Stephen King addresses similarities between Baby Reindeer and Misery

Stephen King addresses similarities between Baby Reindeer and Misery
Baby Reindeer trailer
Netflix

If there’s one person you’d want to impress when you’re making a piece of horror-inflected drama, it’s Stephen King, right?

Baby Reindeer, created by Richard Gadd and inspired by real-life events, has become one of the biggest TV hits of the year and it’s received praise from very high places.

The Netflix show follows writer-actor Richard Gadd's experience with stalking and sexual abuse.

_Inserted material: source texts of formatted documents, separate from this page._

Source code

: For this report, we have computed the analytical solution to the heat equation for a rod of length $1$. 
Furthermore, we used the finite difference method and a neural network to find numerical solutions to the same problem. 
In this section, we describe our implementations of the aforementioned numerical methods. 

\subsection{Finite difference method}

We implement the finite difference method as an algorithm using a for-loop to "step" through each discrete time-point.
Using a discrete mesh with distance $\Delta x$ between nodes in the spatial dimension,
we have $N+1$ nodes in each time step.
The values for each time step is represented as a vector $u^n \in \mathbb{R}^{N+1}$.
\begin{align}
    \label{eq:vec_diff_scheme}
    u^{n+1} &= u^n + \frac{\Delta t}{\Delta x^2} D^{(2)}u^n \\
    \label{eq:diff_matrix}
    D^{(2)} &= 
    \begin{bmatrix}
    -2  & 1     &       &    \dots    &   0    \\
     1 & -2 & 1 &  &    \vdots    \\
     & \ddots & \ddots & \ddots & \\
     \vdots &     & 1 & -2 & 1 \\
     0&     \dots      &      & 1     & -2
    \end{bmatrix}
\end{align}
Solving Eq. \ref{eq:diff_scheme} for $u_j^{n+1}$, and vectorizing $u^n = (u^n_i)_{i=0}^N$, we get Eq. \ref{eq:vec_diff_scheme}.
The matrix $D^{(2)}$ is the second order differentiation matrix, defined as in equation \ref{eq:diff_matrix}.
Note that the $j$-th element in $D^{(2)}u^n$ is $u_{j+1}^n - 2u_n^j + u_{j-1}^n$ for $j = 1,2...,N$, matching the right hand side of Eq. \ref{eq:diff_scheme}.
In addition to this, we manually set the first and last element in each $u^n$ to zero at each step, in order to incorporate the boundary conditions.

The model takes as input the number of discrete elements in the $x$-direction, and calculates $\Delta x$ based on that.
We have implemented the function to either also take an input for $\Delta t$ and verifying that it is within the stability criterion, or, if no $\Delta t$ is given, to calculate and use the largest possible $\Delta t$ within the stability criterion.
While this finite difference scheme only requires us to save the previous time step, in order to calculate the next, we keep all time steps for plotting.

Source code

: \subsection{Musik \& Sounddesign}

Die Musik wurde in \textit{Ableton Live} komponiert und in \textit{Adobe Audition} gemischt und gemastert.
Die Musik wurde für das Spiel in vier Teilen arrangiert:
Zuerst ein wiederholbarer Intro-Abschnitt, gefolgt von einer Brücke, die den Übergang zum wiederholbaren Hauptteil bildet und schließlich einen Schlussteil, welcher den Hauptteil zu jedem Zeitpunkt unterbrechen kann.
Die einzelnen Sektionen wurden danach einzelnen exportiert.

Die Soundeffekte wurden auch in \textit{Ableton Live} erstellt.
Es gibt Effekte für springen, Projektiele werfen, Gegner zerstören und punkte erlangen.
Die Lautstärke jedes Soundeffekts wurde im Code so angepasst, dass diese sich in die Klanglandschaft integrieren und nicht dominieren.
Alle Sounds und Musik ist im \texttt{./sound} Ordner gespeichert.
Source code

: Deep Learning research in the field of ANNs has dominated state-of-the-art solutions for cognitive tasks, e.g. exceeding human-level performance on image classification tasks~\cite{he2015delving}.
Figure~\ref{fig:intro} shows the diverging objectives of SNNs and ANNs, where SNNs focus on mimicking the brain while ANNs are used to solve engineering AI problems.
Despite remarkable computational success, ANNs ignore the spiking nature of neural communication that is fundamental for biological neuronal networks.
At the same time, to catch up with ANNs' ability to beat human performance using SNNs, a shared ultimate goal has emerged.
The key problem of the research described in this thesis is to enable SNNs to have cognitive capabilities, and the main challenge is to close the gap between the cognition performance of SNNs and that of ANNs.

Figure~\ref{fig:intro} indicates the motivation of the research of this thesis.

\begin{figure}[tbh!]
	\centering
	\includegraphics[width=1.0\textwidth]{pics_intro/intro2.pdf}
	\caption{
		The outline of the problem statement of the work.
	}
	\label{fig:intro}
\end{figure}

It follows Gadd's real-life trauma of having a stalker after giving a woman a free cup of tea at his workplace as he "felt sorry for her" and being raped by a TV producer.

The series has been compared, by some to King’s classic novel Misery, which was adapted into a film starring James Caan and Kathy Bates in 1991.

Speaking about the comparison, King wrote a piece for the Timescalling it “one of the best things” he’d ever seen.

“Like 13.3 million other Netflix subscribers, I tried it and found myself sucked in, unable to look away," he said.

“My first thought was to thank God my novel came first, or people would assume I’d stolen it from Richard Gadd.”

Misery follows a male novelist who is held captive by an obsessive fan after suffering a horrific car accident.

Writing about the similarities between the two, King said about Baby Reindeer: “Then comes Martha Scott (Jessica Gunning), who appears one day in the pub where Donny works. It’s a showstopper of an entrance, hands down the equal of our introduction to Misery’s Annie Wilkes.

“The difference between Paul Sheldon (Misery) and Donny Dunn [played by Gadd in Baby Reindeer] is to some extent physical because Sheldon has been badly hurt in a car accident.

“He doesn’t give Annie a cup of tea — in fact would probably only give her a passing glance if she turned up in an autograph line. Donny, on the other hand, invites the devil in, however unknowingly.”

King added: “In Misery Sheldon — bedridden, held prisoner both by a growing drug addiction and Annie herself — reluctantly comes to the conclusion that Annie is right about his new novel.

“She says it isn’t very good, and she’s probably right. In any event, she burns it. She is the doer; Paul Sheldon is the helpless watcher.

“In Baby Reindeer Donny finally takes action himself, knocking his sad suitcase of props to the floor and getting honest — brutally so — with his audience.”

The success of Baby Reindeer has transpired into a real-life fascination with discovering who the actual people in the show are, which has prompted Gadd to discourage anyone from conducting their own investigations into the character's actual identities.